Β-sheets are not flat and have a right-handed curl (twist) when viewed along the polypeptide backbone.
Comparing α-helices and β-sheets: In β-sheets, the β-strands are almost fully extended and the
hydrogen bonds between the strands are perpendicular to the polypeptide backbone (see Fig. 2.7A). In
contrast, in α-helices, the polypeptide is coiled and the hydrogen bonds are parallel to the backbone
(see Fig. 2.6).
Β-Bends
Β-bends, also called reverse turns and β-turns, reverse the direction of a polypeptide chain, helping it
form a compact, globular shape. They are usually found on the surface of protein molecules and often
include charged residues. Β-bends were given this name because they often connect successive strands
of antiparallel β-sheets. They are generally composed of four amino acids, one of which may be proline,
the amino acid that causes a kink in the polypeptide chain. Glycine, the amino acid with the smallest R
group, is also frequently found in β-bends. Β-bends are stabilized by the formation of hydrogen bonds
between the first and last residues in the bend.

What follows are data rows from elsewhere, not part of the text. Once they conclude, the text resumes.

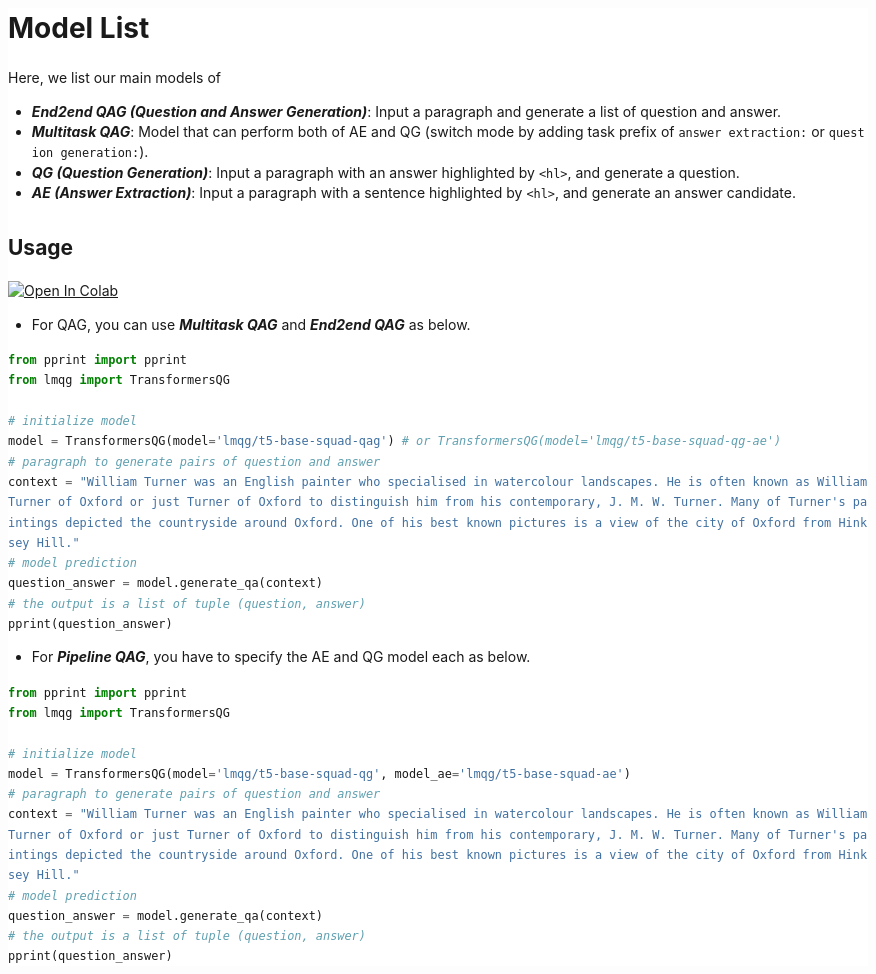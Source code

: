 # Model List
Here, we list our main models of
- ***End2end QAG (Question and Answer Generation)***: Input a paragraph and generate a list of question and answer.
- ***Multitask QAG***: Model that can perform both of AE and QG (switch mode by adding task prefix of `answer extraction:` or `question generation:`).
- ***QG (Question Generation)***: Input a paragraph with an answer highlighted by `<hl>`, and generate a question.
- ***AE (Answer Extraction)***: Input a paragraph with a sentence highlighted by `<hl>`, and generate an answer candidate.

## Usage
[![Open In Colab](https://colab.research.google.com/assets/colab-badge.svg)](https://colab.research.google.com/drive/13izkdp2l7G2oeh_fwL7xJdR_67HMK_hQ?usp=sharing)

- For QAG, you can use ***Multitask QAG*** and ***End2end QAG*** as below.
```python
from pprint import pprint
from lmqg import TransformersQG

# initialize model
model = TransformersQG(model='lmqg/t5-base-squad-qag') # or TransformersQG(model='lmqg/t5-base-squad-qg-ae') 
# paragraph to generate pairs of question and answer
context = "William Turner was an English painter who specialised in watercolour landscapes. He is often known as William Turner of Oxford or just Turner of Oxford to distinguish him from his contemporary, J. M. W. Turner. Many of Turner's paintings depicted the countryside around Oxford. One of his best known pictures is a view of the city of Oxford from Hinksey Hill."
# model prediction
question_answer = model.generate_qa(context)
# the output is a list of tuple (question, answer)
pprint(question_answer)
```

- For ***Pipeline QAG***, you have to specify the AE and QG model each as below.
```python
from pprint import pprint
from lmqg import TransformersQG

# initialize model
model = TransformersQG(model='lmqg/t5-base-squad-qg', model_ae='lmqg/t5-base-squad-ae') 
# paragraph to generate pairs of question and answer
context = "William Turner was an English painter who specialised in watercolour landscapes. He is often known as William Turner of Oxford or just Turner of Oxford to distinguish him from his contemporary, J. M. W. Turner. Many of Turner's paintings depicted the countryside around Oxford. One of his best known pictures is a view of the city of Oxford from Hinksey Hill."
# model prediction
question_answer = model.generate_qa(context)
# the output is a list of tuple (question, answer)
pprint(question_answer)
```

Supersecondary structures (motifs)
Globular proteins are constructed by combining secondary structural elements including α-helices, β-
sheets, and coils, producing specific geometric patterns, or motifs. These form primarily the core
(interior) region of the molecule. They are connected by loop regions (e.g., β-bends) at the surface of
the protein. Supersecondary structures are usually produced by the close packing of side chains from
adjacent secondary structural elements. For example, α-helices and β-sheets that are adjacent in the
amino acid sequence are also usually (but not always) adjacent in the final, folded protein. Some of the
more common motifs are illustrated in Figure 2.8.